AVAILABLE RECORDS section start

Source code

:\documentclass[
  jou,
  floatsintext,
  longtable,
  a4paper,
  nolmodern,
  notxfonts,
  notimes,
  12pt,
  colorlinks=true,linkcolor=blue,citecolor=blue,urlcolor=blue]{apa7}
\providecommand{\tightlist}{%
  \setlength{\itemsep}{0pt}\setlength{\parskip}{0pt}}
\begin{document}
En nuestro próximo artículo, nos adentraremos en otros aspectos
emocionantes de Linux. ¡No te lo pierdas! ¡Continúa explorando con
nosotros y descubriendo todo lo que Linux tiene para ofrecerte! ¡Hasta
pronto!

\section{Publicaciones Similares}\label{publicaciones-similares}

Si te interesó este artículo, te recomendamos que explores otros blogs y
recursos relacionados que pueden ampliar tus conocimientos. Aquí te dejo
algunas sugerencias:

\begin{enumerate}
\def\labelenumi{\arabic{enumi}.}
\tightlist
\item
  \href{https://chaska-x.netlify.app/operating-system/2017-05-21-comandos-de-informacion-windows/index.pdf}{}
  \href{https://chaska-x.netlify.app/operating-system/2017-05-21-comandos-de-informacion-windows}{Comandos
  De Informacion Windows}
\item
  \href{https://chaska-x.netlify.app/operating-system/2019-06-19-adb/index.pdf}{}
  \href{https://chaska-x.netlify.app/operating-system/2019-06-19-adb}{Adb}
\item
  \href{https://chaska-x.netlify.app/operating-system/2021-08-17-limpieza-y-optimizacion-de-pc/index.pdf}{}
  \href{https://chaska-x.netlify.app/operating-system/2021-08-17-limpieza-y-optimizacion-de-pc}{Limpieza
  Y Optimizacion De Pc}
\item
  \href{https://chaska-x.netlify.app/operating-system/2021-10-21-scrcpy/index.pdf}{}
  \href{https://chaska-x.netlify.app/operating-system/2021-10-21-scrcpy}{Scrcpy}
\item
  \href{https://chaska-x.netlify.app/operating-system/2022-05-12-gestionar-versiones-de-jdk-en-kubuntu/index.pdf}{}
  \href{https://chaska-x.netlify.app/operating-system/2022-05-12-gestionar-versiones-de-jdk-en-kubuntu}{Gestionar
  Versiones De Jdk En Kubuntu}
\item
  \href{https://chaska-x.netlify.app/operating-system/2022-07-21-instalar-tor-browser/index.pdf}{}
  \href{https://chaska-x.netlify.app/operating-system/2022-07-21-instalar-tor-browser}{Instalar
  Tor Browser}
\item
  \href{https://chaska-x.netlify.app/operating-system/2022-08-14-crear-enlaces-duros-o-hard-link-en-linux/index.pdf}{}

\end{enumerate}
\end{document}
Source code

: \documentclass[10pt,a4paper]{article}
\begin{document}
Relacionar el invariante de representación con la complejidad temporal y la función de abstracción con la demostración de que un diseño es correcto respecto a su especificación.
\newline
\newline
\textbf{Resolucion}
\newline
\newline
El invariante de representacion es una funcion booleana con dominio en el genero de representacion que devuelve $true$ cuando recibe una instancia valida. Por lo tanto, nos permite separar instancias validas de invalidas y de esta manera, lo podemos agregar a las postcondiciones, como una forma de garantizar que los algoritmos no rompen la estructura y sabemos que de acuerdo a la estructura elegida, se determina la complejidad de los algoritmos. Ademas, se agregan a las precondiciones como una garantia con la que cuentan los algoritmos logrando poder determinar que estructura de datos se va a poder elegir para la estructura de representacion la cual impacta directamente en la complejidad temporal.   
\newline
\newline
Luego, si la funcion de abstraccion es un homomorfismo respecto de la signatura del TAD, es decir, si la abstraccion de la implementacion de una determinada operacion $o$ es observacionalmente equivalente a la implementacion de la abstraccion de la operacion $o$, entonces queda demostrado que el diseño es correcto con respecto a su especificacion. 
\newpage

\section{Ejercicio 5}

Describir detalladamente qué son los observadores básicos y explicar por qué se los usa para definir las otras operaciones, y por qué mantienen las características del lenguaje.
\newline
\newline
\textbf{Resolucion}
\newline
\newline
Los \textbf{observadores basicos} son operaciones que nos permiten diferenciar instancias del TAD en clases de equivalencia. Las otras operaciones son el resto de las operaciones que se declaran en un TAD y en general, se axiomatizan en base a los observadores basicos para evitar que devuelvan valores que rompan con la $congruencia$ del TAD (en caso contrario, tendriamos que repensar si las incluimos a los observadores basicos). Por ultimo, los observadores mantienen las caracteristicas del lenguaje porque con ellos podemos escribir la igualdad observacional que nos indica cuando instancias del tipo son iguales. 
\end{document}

AVAILABLE RECORDS section end

▸ **THE TASK**:
Please transcribe the records in full, keeping every word as it is.

▸ **FINISHED EXERCISE**:
Source code

:\documentclass[
  jou,
  floatsintext,
  longtable,
  a4paper,
  nolmodern,
  notxfonts,
  notimes,
  12pt,
  colorlinks=true,linkcolor=blue,citecolor=blue,urlcolor=blue]{apa7}
\providecommand{\tightlist}{%
  \setlength{\itemsep}{0pt}\setlength{\parskip}{0pt}}
\begin{document}
En nuestro próximo artículo, nos adentraremos en otros aspectos
emocionantes de Linux. ¡No te lo pierdas! ¡Continúa explorando con
nosotros y descubriendo todo lo que Linux tiene para ofrecerte! ¡Hasta
pronto!

\section{Publicaciones Similares}\label{publicaciones-similares}

Si te interesó este artículo, te recomendamos que explores otros blogs y
recursos relacionados que pueden ampliar tus conocimientos. Aquí te dejo
algunas sugerencias:

\begin{enumerate}
\def\labelenumi{\arabic{enumi}.}
\tightlist
\item
  \href{https://chaska-x.netlify.app/operating-system/2017-05-21-comandos-de-informacion-windows/index.pdf}{}
  \href{https://chaska-x.netlify.app/operating-system/2017-05-21-comandos-de-informacion-windows}{Comandos
  De Informacion Windows}
\item
  \href{https://chaska-x.netlify.app/operating-system/2019-06-19-adb/index.pdf}{}
  \href{https://chaska-x.netlify.app/operating-system/2019-06-19-adb}{Adb}
\item
  \href{https://chaska-x.netlify.app/operating-system/2021-08-17-limpieza-y-optimizacion-de-pc/index.pdf}{}
  \href{https://chaska-x.netlify.app/operating-system/2021-08-17-limpieza-y-optimizacion-de-pc}{Limpieza
  Y Optimizacion De Pc}
\item
  \href{https://chaska-x.netlify.app/operating-system/2021-10-21-scrcpy/index.pdf}{}
  \href{https://chaska-x.netlify.app/operating-system/2021-10-21-scrcpy}{Scrcpy}
\item
  \href{https://chaska-x.netlify.app/operating-system/2022-05-12-gestionar-versiones-de-jdk-en-kubuntu/index.pdf}{}
  \href{https://chaska-x.netlify.app/operating-system/2022-05-12-gestionar-versiones-de-jdk-en-kubuntu}{Gestionar
  Versiones De Jdk En Kubuntu}
\item
  \href{https://chaska-x.netlify.app/operating-system/2022-07-21-instalar-tor-browser/index.pdf}{}
  \href{https://chaska-x.netlify.app/operating-system/2022-07-21-instalar-tor-browser}{Instalar
  Tor Browser}
\item
  \href{https://chaska-x.netlify.app/operating-system/2022-08-14-crear-enlaces-duros-o-hard-link-en-linux/index.pdf}{}

\end{enumerate}
\end{document}
Source code

: \documentclass[10pt,a4paper]{article}
\begin{document}
Relacionar el invariante de representación con la complejidad temporal y la función de abstracción con la demostración de que un diseño es correcto respecto a su especificación.
\newline
\newline
\textbf{Resolucion}
\newline
\newline
El invariante de representacion es una funcion booleana con dominio en el genero de representacion que devuelve $true$ cuando recibe una instancia valida. Por lo tanto, nos permite separar instancias validas de invalidas y de esta manera, lo podemos agregar a las postcondiciones, como una forma de garantizar que los algoritmos no rompen la estructura y sabemos que de acuerdo a la estructura elegida, se determina la complejidad de los algoritmos. Ademas, se agregan a las precondiciones como una garantia con la que cuentan los algoritmos logrando poder determinar que estructura de datos se va a poder elegir para la estructura de representacion la cual impacta directamente en la complejidad temporal.   
\newline
\newline
Luego, si la funcion de abstraccion es un homomorfismo respecto de la signatura del TAD, es decir, si la abstraccion de la implementacion de una determinada operacion $o$ es observacionalmente equivalente a la implementacion de la abstraccion de la operacion $o$, entonces queda demostrado que el diseño es correcto con respecto a su especificacion. 
\newpage

\section{Ejercicio 5}

Describir detalladamente qué son los observadores básicos y explicar por qué se los usa para definir las otras operaciones, y por qué mantienen las características del lenguaje.
\newline
\newline
\textbf{Resolucion}
\newline
\newline
Los \textbf{observadores basicos} son operaciones que nos permiten diferenciar instancias del TAD en clases de equivalencia. Las otras operaciones son el resto de las operaciones que se declaran en un TAD y en general, se axiomatizan en base a los observadores basicos para evitar que devuelvan valores que rompan con la $congruencia$ del TAD (en caso contrario, tendriamos que repensar si las incluimos a los observadores basicos). Por ultimo, los observadores mantienen las caracteristicas del lenguaje porque con ellos podemos escribir la igualdad observacional que nos indica cuando instancias del tipo son iguales. 
\end{document}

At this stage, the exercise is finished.